◆ ASSIGNMENT: With pictures excluded, output exactly the lines that run from the first line of the data below through the line containing "Pro-active problem solver".

(Beginning of RECORDS FOR THE EXERCISE)

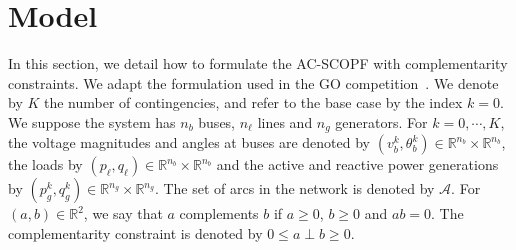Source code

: \documentclass{IEEEtran4PSCC}
\newcommand{\add}[1]{#1}
\begin{document}
\section{Model}
In this section, we detail how to formulate the AC-SCOPF with complementarity constraints.
We adapt the formulation used in the GO competition~\cite{aravena2023recent}.
We denote by $K$ the number of contingencies, and refer to the base case by the index $k=0$.
We suppose the system has $n_b$ buses, $n_\ell$ lines and $n_g$ generators.
For $k=0, \cdots, K$, the voltage magnitudes and angles at buses are denoted by
$(v_b^k, \theta_b^k) \in \mathbb{R}^{n_b} \times \mathbb{R}^{n_b}$,
\add{the loads by $(p_{\ell}, q_\ell) \in \mathbb{R}^{n_b} \times \mathbb{R}^{n_b}$ and the active and reactive power generations by $(p_g^k, q_g^k) \in \mathbb{R}^{n_g} \times \mathbb{R}^{n_g}$.
The set of arcs in the network is denoted by $\mathcal{A}$.}
For $(a, b) \in \mathbb{R}^2$, we say that $a$ complements $b$ if $a \geq 0$, $b \geq 0$
and $a b = 0$. The complementarity constraint is denoted by $0 \leq a \perp b \geq 0$.
\end{document}
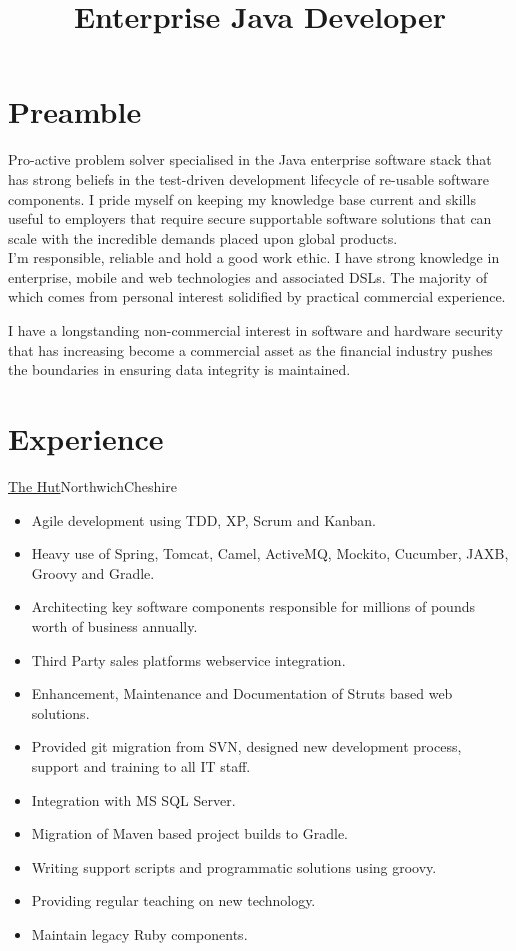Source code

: \documentclass[a4paper,10pt]{moderncv}
\title{Enterprise Java Developer}
\newcommand\weblink[2] {{\color{href} \href{#1}{#2}}}
\begin{document}
\maketitle

\section{Preamble}
Pro-active problem solver specialised in the Java enterprise software stack that has strong beliefs in the test-driven development lifecycle of re-usable software components.
I pride myself on keeping my knowledge base current and skills useful to employers that require secure supportable software solutions that can scale with the incredible demands placed upon global products.\\

I'm responsible, reliable and hold a good work ethic.
I have strong knowledge in enterprise, mobile and web technologies and associated DSLs. The majority of which comes from personal interest solidified by practical commercial experience.

I have a longstanding non-commercial interest in software and hardware security that has increasing become a commercial asset as the financial industry pushes the boundaries in ensuring data integrity is maintained.

\section{Experience}

{\weblink{http://www.thehutgroup.com}{The Hut}}{Northwich}{Cheshire}{
\begin{itemize}
  \item Agile development using TDD, XP, Scrum and Kanban.
  \item Heavy use of Spring, Tomcat, Camel, ActiveMQ, Mockito, Cucumber, JAXB, Groovy and Gradle.
  \item Architecting key software components responsible for millions of pounds worth of business annually.
  \item Third Party sales platforms webservice integration.
  \item Enhancement, Maintenance and Documentation of Struts based web solutions.
  \item Provided git migration from SVN, designed new development process, support and training to all IT staff.
  \item Integration with MS SQL Server.
  \item Migration of Maven based project builds to Gradle.
  \item Writing support scripts and programmatic solutions using groovy.
  \item Providing regular teaching on new technology.
  \item Maintain legacy Ruby components.
\end{itemize}
}
\end{document}
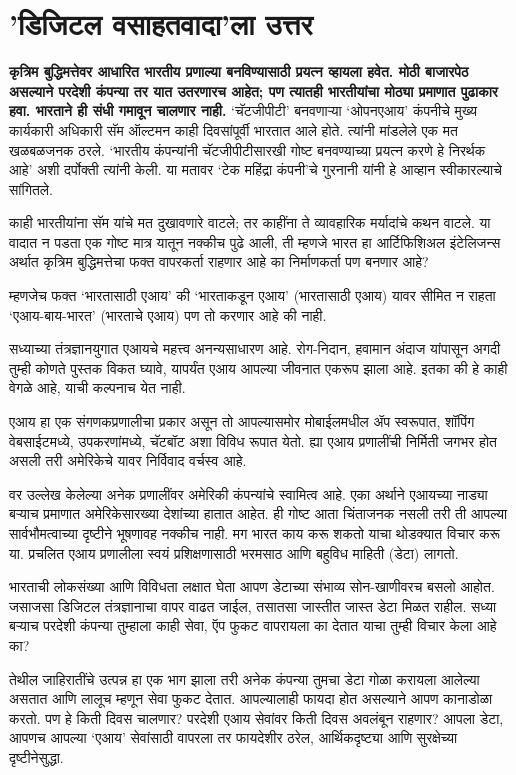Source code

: \chapter{'डिजिटल वसाहतवादा'ला उत्तर }

{\textbf{कृत्रिम बुद्धिमत्तेवर आधारित भारतीय प्रणाल्या बनविण्यासाठी प्रयत्न व्हायला हवेत. मोठी बाजारपेठ असल्याने परदेशी कंपन्या तर यात उतरणारच आहेत; पण त्यातही भारतीयांचा मोठ्या प्रमाणात पुढाकार हवा. भारताने ही संधी गमावून चालणार नाही.}}
‘चॅटजीपीटी’ बनवणाऱ्या ‘ओपनएआय’ कंपनीचे मुख्य कार्यकारी अधिकारी सॅम ऑल्टमन काही दिवसांपूर्वी भारतात आले होते. त्यांनी मांडलेले एक मत खळबळजनक ठरले. ‘भारतीय कंपन्यांनी चॅटजीपीटीसारखी गोष्ट बनवण्याच्या प्रयत्न करणे हे निरर्थक आहे’ अशी दर्पोक्ती त्यांनी केली. या मतावर ‘टेक महिंद्रा कंपनी’चे गुरनानी यांनी हे आव्हान स्वीकारल्याचे सांगितले.

काही भारतीयांना सॅम यांचे मत दुखावणारे वाटले; तर काहींना ते व्यावहारिक मर्यादांचे कथन वाटले. या वादात न पडता एक गोष्ट मात्र यातून नक्कीच पुढे आली, ती म्हणजे भारत हा आर्टिफिशिअल इंटेलिजन्स अर्थात कृत्रिम बुद्धिमत्तेचा फक्त वापरकर्ता राहणार आहे का निर्माणकर्ता पण बनणार आहे?

म्हणजेच फक्त ‘भारतासाठी एआय’ की ‘भारताकडून एआय’ (भारतासाठी एआय) यावर सीमित न राहता ‘एआय-बाय-भारत’ (भारताचे एआय) पण तो करणार आहे की नाही.

सध्याच्या तंत्रज्ञानयुगात एआयचे महत्त्व अनन्यसाधारण आहे. रोग-निदान, हवामान अंदाज यांपासून अगदी तुम्ही कोणते पुस्तक विकत घ्यावे, यापर्यंत एआय आपल्या जीवनात एकरूप झाला आहे. इतका की हे काही वेगळे आहे, याची कल्पनाच येत नाही.

एआय हा एक संगणकप्रणालीचा प्रकार असून तो आपल्यासमोर मोबाईलमधील ॲप स्वरूपात, शॉपिंग वेबसाईटमध्ये, उपकरणांमध्ये, चॅटबॉट अशा विविध रूपात येतो. ह्या एआय प्रणालींची निर्मिती जगभर होत असली तरी अमेरिकेचे यावर निर्विवाद वर्चस्व आहे.

वर उल्लेख केलेल्या अनेक प्रणालींवर अमेरिकी कंपन्यांचे स्वामित्व आहे. एका अर्थाने एआयच्या नाड्या बऱ्याच प्रमाणात अमेरिकेसारख्या देशांच्या हातात आहेत. ही गोष्ट आता चिंताजनक नसली तरी ती आपल्या सार्वभौमत्वाच्या दृष्टीने भूषणावह नक्कीच नाही. मग भारत काय करू शकतो याचा थोडक्यात विचार करू या. प्रचलित एआय प्रणालीला स्वयं प्रशिक्षणासाठी भरमसाठ आणि बहुविध माहिती (डेटा) लागतो.

भारताची लोकसंख्या आणि विविधता लक्षात घेता आपण डेटाच्या संभाव्य सोन-खाणीवरच बसलो आहोत. जसाजसा डिजिटल तंत्रज्ञानाचा वापर वाढत जाईल, तसातसा जास्तीत जास्त डेटा मिळत राहील. सध्या बऱ्याच परदेशी कंपन्या तुम्हाला काही सेवा, ऍप फुकट वापरायला का देतात याचा तुम्ही विचार केला आहे का?

तेथील जाहिरातींचे उत्पन्न हा एक भाग झाला तरी अनेक कंपन्या तुमचा डेटा गोळा करायला आलेल्या असतात आणि लालूच म्हणून सेवा फुकट देतात. आपल्यालाही फायदा होत असल्याने आपण कानाडोळा करतो. पण हे किती दिवस चालणार? परदेशी एआय सेवांवर किती दिवस अवलंबून राहणार? आपला डेटा, आपणच आपल्या ‘एआय’ सेवांसाठी वापरला तर फायदेशीर ठरेल, आर्थिकदृष्ट्या आणि सुरक्षेच्या दृष्टीनेसुद्धा.

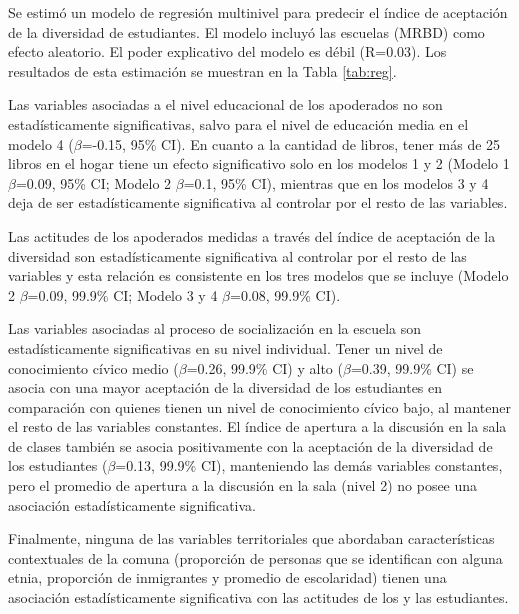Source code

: \documentclass[12pt,twoside]{templates/facsothesis}
\begin{document}
Se estimó un modelo de regresión multinivel para predecir el índice de aceptación de la diversidad de estudiantes. El modelo incluyó las escuelas (MRBD) como efecto aleatorio. El poder explicativo del modelo es débil (R=0.03). Los resultados de esta estimación se muestran en la Tabla \ref{tab:reg}.

Las variables asociadas a el nivel educacional de los apoderados no son estadísticamente significativas, salvo para el nivel de educación media en el modelo 4 (\(\beta\)=-0.15, 95\% CI). En cuanto a la cantidad de libros, tener más de 25 libros en el hogar tiene un efecto significativo solo en los modelos 1 y 2 (Modelo 1 \(\beta\)=0.09, 95\% CI; Modelo 2 \(\beta\)=0.1, 95\% CI), mientras que en los modelos 3 y 4 deja de ser estadísticamente significativa al controlar por el resto de las variables.

Las actitudes de los apoderados medidas a través del índice de aceptación de la diversidad son estadísticamente significativa al controlar por el resto de las variables y esta relación es consistente en los tres modelos que se incluye (Modelo 2 \(\beta\)=0.09, 99.9\% CI; Modelo 3 y 4 \(\beta\)=0.08, 99.9\% CI).

Las variables asociadas al proceso de socialización en la escuela son estadísticamente significativas en su nivel individual. Tener un nivel de conocimiento cívico medio (\(\beta\)=0.26, 99.9\% CI) y alto (\(\beta\)=0.39, 99.9\% CI) se asocia con una mayor aceptación de la diversidad de los estudiantes en comparación con quienes tienen un nivel de conocimiento cívico bajo, al mantener el resto de las variables constantes. El índice de apertura a la discusión en la sala de clases también se asocia positivamente con la aceptación de la diversidad de los estudiantes (\(\beta\)=0.13, 99.9\% CI), manteniendo las demás variables constantes, pero el promedio de apertura a la discusión en la sala (nivel 2) no posee una asociación estadísticamente significativa.

Finalmente, ninguna de las variables territoriales que abordaban características contextuales de la comuna (proporción de personas que se identifican con alguna etnia, proporción de inmigrantes y promedio de escolaridad) tienen una asociación estadísticamente significativa con las actitudes de los y las estudiantes.
\end{document}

(End of RECORDS FOR THE EXERCISE)

◆ SOLUTION FOR THIS EXERCISE:
Source code

: \documentclass{IEEEtran4PSCC}
\newcommand{\add}[1]{#1}
\begin{document}
\section{Model}
In this section, we detail how to formulate the AC-SCOPF with complementarity constraints.
We adapt the formulation used in the GO competition~\cite{aravena2023recent}.
We denote by $K$ the number of contingencies, and refer to the base case by the index $k=0$.
We suppose the system has $n_b$ buses, $n_\ell$ lines and $n_g$ generators.
For $k=0, \cdots, K$, the voltage magnitudes and angles at buses are denoted by
$(v_b^k, \theta_b^k) \in \mathbb{R}^{n_b} \times \mathbb{R}^{n_b}$,
\add{the loads by $(p_{\ell}, q_\ell) \in \mathbb{R}^{n_b} \times \mathbb{R}^{n_b}$ and the active and reactive power generations by $(p_g^k, q_g^k) \in \mathbb{R}^{n_g} \times \mathbb{R}^{n_g}$.
The set of arcs in the network is denoted by $\mathcal{A}$.}
For $(a, b) \in \mathbb{R}^2$, we say that $a$ complements $b$ if $a \geq 0$, $b \geq 0$
and $a b = 0$. The complementarity constraint is denoted by $0 \leq a \perp b \geq 0$.
\end{document}
Source code

: \documentclass[a4paper,10pt]{moderncv}
\title{Enterprise Java Developer}
\newcommand\weblink[2] {{\color{href} \href{#1}{#2}}}
\begin{document}
\maketitle

\section{Preamble}
Pro-active problem solver specialised in the Java enterprise software stack that has strong beliefs in the test-driven development lifecycle of re-usable software components.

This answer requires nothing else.